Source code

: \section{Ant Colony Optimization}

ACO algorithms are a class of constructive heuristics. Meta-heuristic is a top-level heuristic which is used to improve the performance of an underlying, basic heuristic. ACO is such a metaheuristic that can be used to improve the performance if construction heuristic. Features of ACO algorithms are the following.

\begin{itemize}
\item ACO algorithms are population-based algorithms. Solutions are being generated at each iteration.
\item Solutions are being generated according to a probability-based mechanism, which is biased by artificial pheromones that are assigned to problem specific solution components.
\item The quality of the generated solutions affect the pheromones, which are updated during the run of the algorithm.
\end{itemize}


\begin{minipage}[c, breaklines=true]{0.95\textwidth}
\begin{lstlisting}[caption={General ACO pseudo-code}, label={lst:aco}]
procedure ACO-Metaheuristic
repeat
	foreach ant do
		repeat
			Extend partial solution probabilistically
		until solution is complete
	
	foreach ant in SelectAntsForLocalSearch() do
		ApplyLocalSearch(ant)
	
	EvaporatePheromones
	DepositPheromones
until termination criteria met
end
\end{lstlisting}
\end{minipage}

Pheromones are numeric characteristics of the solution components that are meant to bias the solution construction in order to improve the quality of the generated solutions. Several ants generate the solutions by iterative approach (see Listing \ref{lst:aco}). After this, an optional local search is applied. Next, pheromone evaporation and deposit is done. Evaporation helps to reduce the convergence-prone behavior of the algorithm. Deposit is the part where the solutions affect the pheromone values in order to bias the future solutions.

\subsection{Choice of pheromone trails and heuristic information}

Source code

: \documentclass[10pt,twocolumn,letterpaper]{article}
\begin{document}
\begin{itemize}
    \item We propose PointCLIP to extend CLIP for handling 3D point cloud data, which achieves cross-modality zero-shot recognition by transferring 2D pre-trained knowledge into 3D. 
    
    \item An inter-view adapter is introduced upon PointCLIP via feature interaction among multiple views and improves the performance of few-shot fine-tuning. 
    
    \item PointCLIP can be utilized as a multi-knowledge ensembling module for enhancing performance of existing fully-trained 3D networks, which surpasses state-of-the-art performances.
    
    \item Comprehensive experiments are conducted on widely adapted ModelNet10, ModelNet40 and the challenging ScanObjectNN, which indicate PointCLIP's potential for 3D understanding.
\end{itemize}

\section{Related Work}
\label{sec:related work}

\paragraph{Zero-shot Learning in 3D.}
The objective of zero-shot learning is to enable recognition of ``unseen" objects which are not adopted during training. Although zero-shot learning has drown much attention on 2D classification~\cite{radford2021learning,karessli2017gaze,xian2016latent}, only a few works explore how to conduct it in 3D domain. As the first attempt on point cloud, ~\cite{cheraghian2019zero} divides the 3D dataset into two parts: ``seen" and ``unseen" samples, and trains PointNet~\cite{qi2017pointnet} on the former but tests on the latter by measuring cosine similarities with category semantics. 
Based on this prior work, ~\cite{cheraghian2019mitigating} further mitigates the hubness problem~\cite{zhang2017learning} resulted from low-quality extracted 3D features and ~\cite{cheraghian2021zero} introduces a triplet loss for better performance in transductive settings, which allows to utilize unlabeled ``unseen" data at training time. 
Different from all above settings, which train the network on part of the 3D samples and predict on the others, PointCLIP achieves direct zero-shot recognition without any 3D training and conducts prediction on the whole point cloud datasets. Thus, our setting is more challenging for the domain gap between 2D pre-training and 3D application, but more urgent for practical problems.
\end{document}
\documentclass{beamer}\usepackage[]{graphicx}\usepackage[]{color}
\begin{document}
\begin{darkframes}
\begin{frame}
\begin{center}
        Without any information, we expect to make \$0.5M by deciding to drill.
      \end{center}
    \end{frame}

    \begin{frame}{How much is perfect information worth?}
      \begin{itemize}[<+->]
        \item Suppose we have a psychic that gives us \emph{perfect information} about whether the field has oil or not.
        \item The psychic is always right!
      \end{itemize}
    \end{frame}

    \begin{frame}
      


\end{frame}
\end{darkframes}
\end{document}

- - - - -

Take the entries above and repeat them. Alter nothing.

FINAL ANSWER:
Source code

: \section{Ant Colony Optimization}

ACO algorithms are a class of constructive heuristics. Meta-heuristic is a top-level heuristic which is used to improve the performance of an underlying, basic heuristic. ACO is such a metaheuristic that can be used to improve the performance if construction heuristic. Features of ACO algorithms are the following.

\begin{itemize}
\item ACO algorithms are population-based algorithms. Solutions are being generated at each iteration.
\item Solutions are being generated according to a probability-based mechanism, which is biased by artificial pheromones that are assigned to problem specific solution components.
\item The quality of the generated solutions affect the pheromones, which are updated during the run of the algorithm.
\end{itemize}


\begin{minipage}[c, breaklines=true]{0.95\textwidth}
\begin{lstlisting}[caption={General ACO pseudo-code}, label={lst:aco}]
procedure ACO-Metaheuristic
repeat
	foreach ant do
		repeat
			Extend partial solution probabilistically
		until solution is complete
	
	foreach ant in SelectAntsForLocalSearch() do
		ApplyLocalSearch(ant)
	
	EvaporatePheromones
	DepositPheromones
until termination criteria met
end
\end{lstlisting}
\end{minipage}

Pheromones are numeric characteristics of the solution components that are meant to bias the solution construction in order to improve the quality of the generated solutions. Several ants generate the solutions by iterative approach (see Listing \ref{lst:aco}). After this, an optional local search is applied. Next, pheromone evaporation and deposit is done. Evaporation helps to reduce the convergence-prone behavior of the algorithm. Deposit is the part where the solutions affect the pheromone values in order to bias the future solutions.

\subsection{Choice of pheromone trails and heuristic information}

Source code

: \documentclass[10pt,twocolumn,letterpaper]{article}
\begin{document}
\begin{itemize}
    \item We propose PointCLIP to extend CLIP for handling 3D point cloud data, which achieves cross-modality zero-shot recognition by transferring 2D pre-trained knowledge into 3D. 
    
    \item An inter-view adapter is introduced upon PointCLIP via feature interaction among multiple views and improves the performance of few-shot fine-tuning. 
    
    \item PointCLIP can be utilized as a multi-knowledge ensembling module for enhancing performance of existing fully-trained 3D networks, which surpasses state-of-the-art performances.
    
    \item Comprehensive experiments are conducted on widely adapted ModelNet10, ModelNet40 and the challenging ScanObjectNN, which indicate PointCLIP's potential for 3D understanding.
\end{itemize}

\section{Related Work}
\label{sec:related work}

\paragraph{Zero-shot Learning in 3D.}
The objective of zero-shot learning is to enable recognition of ``unseen" objects which are not adopted during training. Although zero-shot learning has drown much attention on 2D classification~\cite{radford2021learning,karessli2017gaze,xian2016latent}, only a few works explore how to conduct it in 3D domain. As the first attempt on point cloud, ~\cite{cheraghian2019zero} divides the 3D dataset into two parts: ``seen" and ``unseen" samples, and trains PointNet~\cite{qi2017pointnet} on the former but tests on the latter by measuring cosine similarities with category semantics. 
Based on this prior work, ~\cite{cheraghian2019mitigating} further mitigates the hubness problem~\cite{zhang2017learning} resulted from low-quality extracted 3D features and ~\cite{cheraghian2021zero} introduces a triplet loss for better performance in transductive settings, which allows to utilize unlabeled ``unseen" data at training time. 
Different from all above settings, which train the network on part of the 3D samples and predict on the others, PointCLIP achieves direct zero-shot recognition without any 3D training and conducts prediction on the whole point cloud datasets. Thus, our setting is more challenging for the domain gap between 2D pre-training and 3D application, but more urgent for practical problems.
\end{document}
\documentclass{beamer}\usepackage[]{graphicx}\usepackage[]{color}
\begin{document}
\begin{darkframes}
\begin{frame}
\begin{center}
        Without any information, we expect to make \$0.5M by deciding to drill.
      \end{center}
    \end{frame}

    \begin{frame}{How much is perfect information worth?}
      \begin{itemize}[<+->]
        \item Suppose we have a psychic that gives us \emph{perfect information} about whether the field has oil or not.
        \item The psychic is always right!
      \end{itemize}
    \end{frame}

    \begin{frame}
      


\end{frame}
\end{darkframes}
\end{document}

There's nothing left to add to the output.